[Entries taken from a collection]
● ● ●
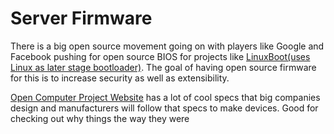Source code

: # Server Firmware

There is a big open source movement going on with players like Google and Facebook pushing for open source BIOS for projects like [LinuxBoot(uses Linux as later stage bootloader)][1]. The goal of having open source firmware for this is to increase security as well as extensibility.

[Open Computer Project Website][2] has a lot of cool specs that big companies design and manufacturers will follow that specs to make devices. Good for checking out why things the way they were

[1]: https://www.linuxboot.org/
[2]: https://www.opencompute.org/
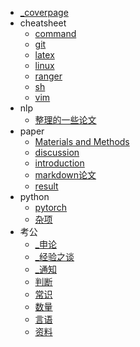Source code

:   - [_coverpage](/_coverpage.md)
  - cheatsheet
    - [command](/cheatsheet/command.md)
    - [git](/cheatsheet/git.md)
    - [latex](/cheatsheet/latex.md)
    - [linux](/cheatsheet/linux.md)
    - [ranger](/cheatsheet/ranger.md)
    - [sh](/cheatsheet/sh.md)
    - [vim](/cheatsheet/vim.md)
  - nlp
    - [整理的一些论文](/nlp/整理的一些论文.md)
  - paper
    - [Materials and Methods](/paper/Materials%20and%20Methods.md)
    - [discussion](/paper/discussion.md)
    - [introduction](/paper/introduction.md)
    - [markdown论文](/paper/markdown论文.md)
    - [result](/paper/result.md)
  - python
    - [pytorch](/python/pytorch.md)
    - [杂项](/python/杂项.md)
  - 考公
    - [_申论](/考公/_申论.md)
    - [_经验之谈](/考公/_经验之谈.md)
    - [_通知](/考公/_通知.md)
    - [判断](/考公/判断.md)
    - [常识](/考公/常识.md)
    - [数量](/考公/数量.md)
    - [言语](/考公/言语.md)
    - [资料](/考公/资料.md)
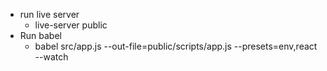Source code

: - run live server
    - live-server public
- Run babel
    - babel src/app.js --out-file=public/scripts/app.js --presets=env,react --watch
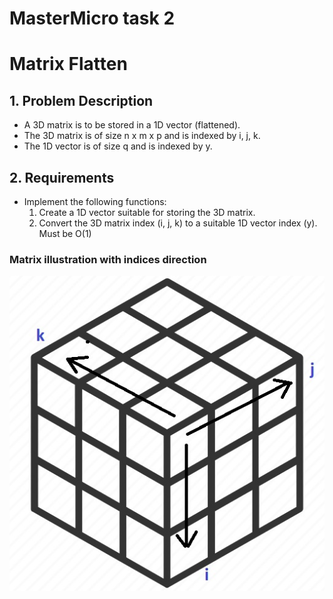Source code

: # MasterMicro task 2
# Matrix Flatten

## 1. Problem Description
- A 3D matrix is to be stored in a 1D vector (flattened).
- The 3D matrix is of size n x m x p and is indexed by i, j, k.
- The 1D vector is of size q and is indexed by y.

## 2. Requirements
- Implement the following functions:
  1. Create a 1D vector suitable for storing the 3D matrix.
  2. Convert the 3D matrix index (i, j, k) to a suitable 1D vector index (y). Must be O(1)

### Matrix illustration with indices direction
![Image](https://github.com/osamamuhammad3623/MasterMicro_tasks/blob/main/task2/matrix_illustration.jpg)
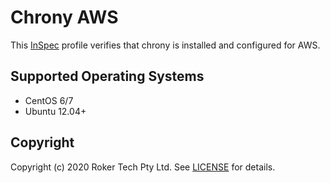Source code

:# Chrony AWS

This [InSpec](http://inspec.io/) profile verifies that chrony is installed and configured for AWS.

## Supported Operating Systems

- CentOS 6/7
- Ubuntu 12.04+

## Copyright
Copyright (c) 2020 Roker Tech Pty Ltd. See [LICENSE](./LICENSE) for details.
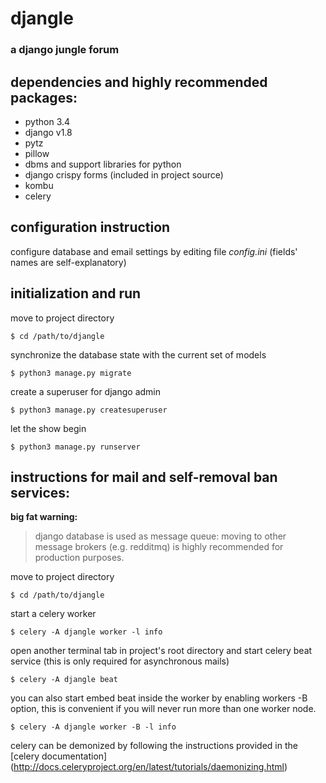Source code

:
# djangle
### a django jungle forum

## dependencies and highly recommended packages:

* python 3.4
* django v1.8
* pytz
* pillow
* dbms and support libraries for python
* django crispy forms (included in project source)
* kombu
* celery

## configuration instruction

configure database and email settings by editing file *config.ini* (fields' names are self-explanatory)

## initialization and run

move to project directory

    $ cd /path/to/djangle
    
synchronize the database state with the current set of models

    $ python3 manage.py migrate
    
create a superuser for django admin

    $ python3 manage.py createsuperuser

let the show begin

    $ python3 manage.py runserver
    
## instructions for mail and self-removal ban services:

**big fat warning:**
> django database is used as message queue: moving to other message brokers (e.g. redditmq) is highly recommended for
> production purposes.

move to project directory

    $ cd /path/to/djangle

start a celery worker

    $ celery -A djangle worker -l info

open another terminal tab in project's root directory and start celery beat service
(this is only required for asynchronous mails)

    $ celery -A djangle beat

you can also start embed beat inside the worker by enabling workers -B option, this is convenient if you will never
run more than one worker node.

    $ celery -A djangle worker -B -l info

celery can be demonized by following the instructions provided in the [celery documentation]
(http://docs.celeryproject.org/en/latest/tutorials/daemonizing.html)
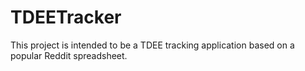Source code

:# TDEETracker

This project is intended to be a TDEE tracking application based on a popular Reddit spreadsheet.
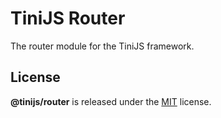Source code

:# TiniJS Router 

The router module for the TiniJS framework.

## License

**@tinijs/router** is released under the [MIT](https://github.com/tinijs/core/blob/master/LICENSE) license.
● ● ●
# [ACTION ITEM]
All lines of the records above that contain the word "Copyright" are to be copied out.

# [FINAL ANSWER]
## Copyright
Copyright (c) 2020 Roker Tech Pty Ltd. See [LICENSE](./LICENSE) for details.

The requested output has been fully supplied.